The word freedom has two definitions. Don’t worry; I’m not going to quote Webster’s. I’ll make up my own (or just paraphrase). One (the “American” definition) is a right and responsibility to control your own actions without external restriction. This is the form of freedom granted by the United States constitution. The other is an exemption from an obligation, duty or rule (or the “Fuck you, I’m free,” definition). At some point between 1945 and the energy crisis of the late ‘70s, Americans ceased to define freedom the way the Bill of Rights did, and began to define it the way car commercials did — “Screw you, I can do whatever I want, and if I want to fund terrorism, take up two lanes, pollute, and make everyone wait two hours while I fill up in the morning, too bad, Pal! I’m free!” Freedom began to mean “fuck you.”

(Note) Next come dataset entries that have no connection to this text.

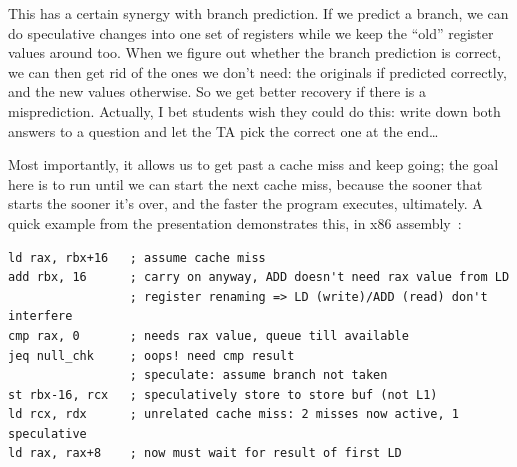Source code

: \documentclass[a4paper]{report}
\begin{document}
This has a certain synergy with branch prediction. If we predict a branch, we can do speculative changes into one set of registers while we keep the ``old'' register values around too. When we figure out whether the branch prediction is correct, we can then get rid of the ones we don't need: the originals if predicted correctly, and the new values otherwise. So we get better recovery if there is a misprediction. Actually, I bet students wish they could do this: write down both answers to a question and let the TA pick the correct one at the end\ldots

Most importantly, it allows us to get past a cache miss and keep going; the goal here is to run until we can start the next cache miss, because the sooner that starts the sooner it's over, and the faster the program executes, ultimately. A quick example from the presentation demonstrates this, in x86 assembly~\cite{modern-hardware}:

\begin{verbatim}
ld rax, rbx+16   ; assume cache miss
add rbx, 16      ; carry on anyway, ADD doesn't need rax value from LD
                 ; register renaming => LD (write)/ADD (read) don't interfere
cmp rax, 0       ; needs rax value, queue till available
jeq null_chk     ; oops! need cmp result
                 ; speculate: assume branch not taken
st rbx-16, rcx   ; speculatively store to store buf (not L1)
ld rcx, rdx      ; unrelated cache miss: 2 misses now active, 1 speculative
ld rax, rax+8    ; now must wait for result of first LD
\end{verbatim}

\end{document}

Something happened between the end of World War II in 1945 and the energy crisis in 1978 (during which a revolution would have broken out if Americans were asked to unplug their toaster ovens) that changed America’s idea of what freedom really means. But what was it? Baby boomers? Cars? Those awful Elvis Presley musicals? It’s always popular to blame Nixon… I, myself, tend to believe that it was the Cold War that most horribly warped America’s idea of what freedom means. We are still so hung up about Communism that we think it’s unpatriotic to even imply that one should stop consuming—even if it could cripple our enemies.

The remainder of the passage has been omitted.